# Homework Help: Prove the sequence converges uniformly

1. Mar 28, 2009

### wackikat

1. The problem statement, all variables and given/known data
Let f_n be a sequence of function whcih converges pointwise on [0,1] where each one is Lipschitz with the same constant C. Prove that the sequence converges uniformly.

2. Relevant equations

A function is called Lipschitz with Lipschitz constant C if |f(x)-f(y)| <= C|x-y| for all x,y in its domain.

Let f_n be a sequence of functions defined on a set S. f is the pointwise limit of f_n if for all t in S lim n to infinity f_n(t) = f(t)

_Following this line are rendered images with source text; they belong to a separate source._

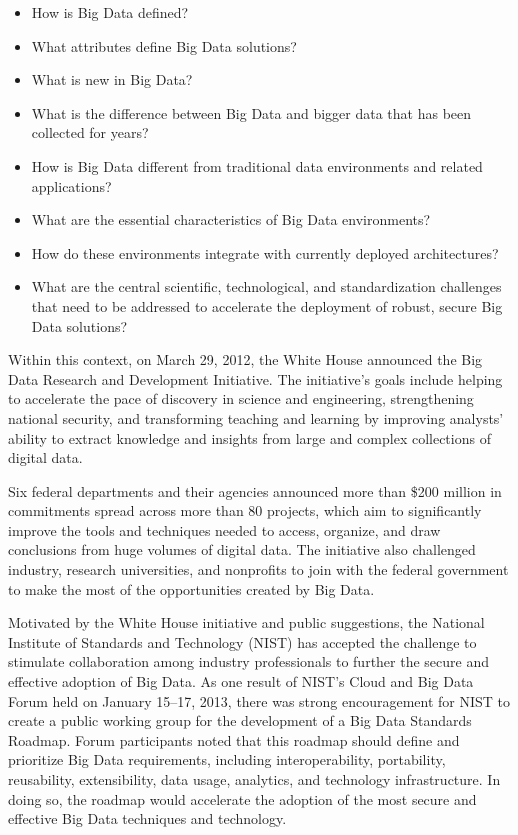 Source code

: \begin{itemize}

\item	How is Big Data defined?

\item	What attributes define Big Data solutions? 

\item	What is new in Big Data?

\item What is the difference between Big Data and bigger data that has
been collected for years?

\item	How is Big Data different from traditional data environments and related applications? 

\item	What are the essential characteristics of Big Data environments? 

\item	How do these environments integrate with currently deployed architectures? 

\item What are the central scientific, technological, and
standardization challenges that need to be addressed to accelerate the
deployment of robust, secure Big Data solutions?

\end{itemize}

Within this context, on March 29, 2012, the White House announced the
Big Data Research and Development Initiative. The initiative's goals
include helping to accelerate the pace of discovery in science and
engineering, strengthening national security, and transforming
teaching and learning by improving analysts' ability to extract
knowledge and insights from large and complex collections of digital
data.

Six federal departments and their agencies announced more than \$200
million in commitments spread across more than 80 projects, which aim
to significantly improve the tools and techniques needed to access,
organize, and draw conclusions from huge volumes of digital data. The
initiative also challenged industry, research universities, and
nonprofits to join with the federal government to make the most of the
opportunities created by Big Data.

Motivated by the White House initiative and public suggestions, the
National Institute of Standards and Technology (NIST) has accepted the
challenge to stimulate collaboration among industry professionals to
further the secure and effective adoption of Big Data. As one result
of NIST's Cloud and Big Data Forum held on January 15–17, 2013, there
was strong encouragement for NIST to create a public working group for
the development of a Big Data Standards Roadmap. Forum participants
noted that this roadmap should define and prioritize Big Data
requirements, including interoperability, portability, reusability,
extensibility, data usage, analytics, and technology infrastructure.
In doing so, the roadmap would accelerate the adoption of the most
secure and effective Big Data techniques and technology.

3. The attempt at a solution
I know that somehow I must show if for all epsilon > 0 there exists N in naturals such that sup|f_n(t) -f(t)| < epsilon if n>N for all t in [0,1]
Or show the Uniform Cauchy Criterion holds : for all epsilon > 0 there exists N in naturals such that |f_n(t) -f_m(t)| < epsilon for all m,n > t for all t in [0,1].

2. Mar 29, 2009

### Focus

Go for the uniform Cauchy, use the triangle inequality and the fact that |x-y| could at most be 1.

3. Mar 29, 2009

### yyat

Hint: Pointwise convergence implies uniform convergence on any finite set of points. Since [0,1] is compact, you can choose points x1,...,xk such that the distances between consecutive points is arbitrarily small.

4. Mar 29, 2009

### wackikat

I've tried using Cauchy, but I just seem to end back with a term I started with.
Here's what I tried.
|f_n(x) -f_m(x)| = |f_n(x) + f_n(y) + f_n(y) - f_m(x)| <= |f_n(x) + f_n(y)| + |f_n(y) - f_m(x)| <= C|x-y| + |f_n(y) - f_m(x)| = C|x-y| + |f_n(y) -f_n(x) + f_n(x) - f_m(x)| <=
2C|x-y| + |f_n(x) - f_m(x)|

As for yyat's hint, I don't believe that is true. The sequence of funtions could converge to a discontinuouse f(x) which would mean there could not be uniform convergence.
If we knew Pointwise convergence implies uniform convergence on any finite set of points then we would not need the fact that the functions are Lipschitz.

5. Mar 29, 2009

### yyat

Any function defined on a finite set of points is continuous.

Why? You want to prove uniform convergence on [0,1], which is not a finite set. The Lipschitz continuity is crucial here.